= Henriette Devonshire =

French translator and travel writer

Henriette Caroline Devonshire, née Vulliamy, who published as Mrs. R. L. Devonshire (1864-1949) was a French translator and travel writer.

Henriette Vulliamy married the English lawyer Robert Llewellyn Devonshire. They settled in Maadi, a suburb of Cairo, in 1913.

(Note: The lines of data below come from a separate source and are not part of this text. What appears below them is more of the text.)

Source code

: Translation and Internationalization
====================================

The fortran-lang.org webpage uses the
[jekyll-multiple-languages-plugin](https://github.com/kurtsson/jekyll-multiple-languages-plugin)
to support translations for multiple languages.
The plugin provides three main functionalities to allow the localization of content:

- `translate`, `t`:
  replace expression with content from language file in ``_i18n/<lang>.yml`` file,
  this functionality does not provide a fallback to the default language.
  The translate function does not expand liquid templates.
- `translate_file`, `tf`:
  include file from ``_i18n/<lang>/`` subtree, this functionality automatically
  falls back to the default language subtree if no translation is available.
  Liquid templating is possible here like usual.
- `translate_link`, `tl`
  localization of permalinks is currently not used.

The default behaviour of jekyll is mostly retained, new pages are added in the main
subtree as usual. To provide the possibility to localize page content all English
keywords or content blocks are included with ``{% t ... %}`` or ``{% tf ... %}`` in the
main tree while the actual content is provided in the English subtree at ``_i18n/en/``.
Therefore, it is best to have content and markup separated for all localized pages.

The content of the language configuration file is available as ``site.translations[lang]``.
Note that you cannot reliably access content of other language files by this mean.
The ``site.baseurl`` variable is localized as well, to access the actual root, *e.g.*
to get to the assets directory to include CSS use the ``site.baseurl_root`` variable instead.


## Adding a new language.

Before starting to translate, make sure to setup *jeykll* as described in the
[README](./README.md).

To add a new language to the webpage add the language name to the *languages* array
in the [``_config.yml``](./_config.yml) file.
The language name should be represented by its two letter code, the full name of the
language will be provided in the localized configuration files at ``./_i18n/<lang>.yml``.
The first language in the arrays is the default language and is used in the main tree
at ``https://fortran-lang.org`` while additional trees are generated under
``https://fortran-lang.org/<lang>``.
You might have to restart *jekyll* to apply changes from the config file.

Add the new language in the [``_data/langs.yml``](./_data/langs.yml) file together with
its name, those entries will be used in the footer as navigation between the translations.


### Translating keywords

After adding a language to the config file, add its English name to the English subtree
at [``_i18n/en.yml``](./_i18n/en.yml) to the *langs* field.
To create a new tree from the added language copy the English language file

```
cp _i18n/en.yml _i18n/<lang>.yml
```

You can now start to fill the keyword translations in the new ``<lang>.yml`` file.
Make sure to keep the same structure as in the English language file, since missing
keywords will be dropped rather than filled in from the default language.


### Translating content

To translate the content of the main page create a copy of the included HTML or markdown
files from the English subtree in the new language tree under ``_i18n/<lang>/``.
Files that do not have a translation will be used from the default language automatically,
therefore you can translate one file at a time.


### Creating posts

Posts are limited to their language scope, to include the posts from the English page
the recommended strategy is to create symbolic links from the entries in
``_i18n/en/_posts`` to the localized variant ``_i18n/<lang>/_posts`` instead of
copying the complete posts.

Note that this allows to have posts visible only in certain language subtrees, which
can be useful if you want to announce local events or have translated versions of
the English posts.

K. A. C. Creswell was a friend and collaborator.

==Works==
- (tr.) The life of Pasteur by René Vallery-Radot. 2 vols. London: Constable, 1902.
- (tr.) Vols 1 and 2 of Life and Letters of H. Taine by Hippolyte Taine. Westminster: Constable, 1902-4.
- (tr.) Flaubert by Émile Faguet. Boston, New York: Houghton Mifflin Co., 1914.
- Rambles in Cairo, Cairo, 1917
- Some Cairo mosques, and their founders, Cairo, 1921
- (tr.) Relation d'un voyage du sultan Qâitbây en Palestine et en Syrie. Translated from the Arabic. Cairo, 1921.
- Quatre-vingts mosquées et autres monuments musulmans du Caire. Guide des visiteurs, Cairo: De l'institut Français d'Archeologie Orientale, 1925.
- L'Égypte musulmane et les fondateurs de ses monuments, Paris: Maisonneuve Frères, 1926.
- Eighty mosques and other Islamic monuments in Cairo, Paris, 1930. Enlarged from the French edition.
- Creswell, K.A.C. (1932). "La mosquée de 'Amru [avec 12 planches]"
- Quelques influences islamiques sur les arts de l'Europe, Cairo: Imp. E. and R. Schindler, 1935.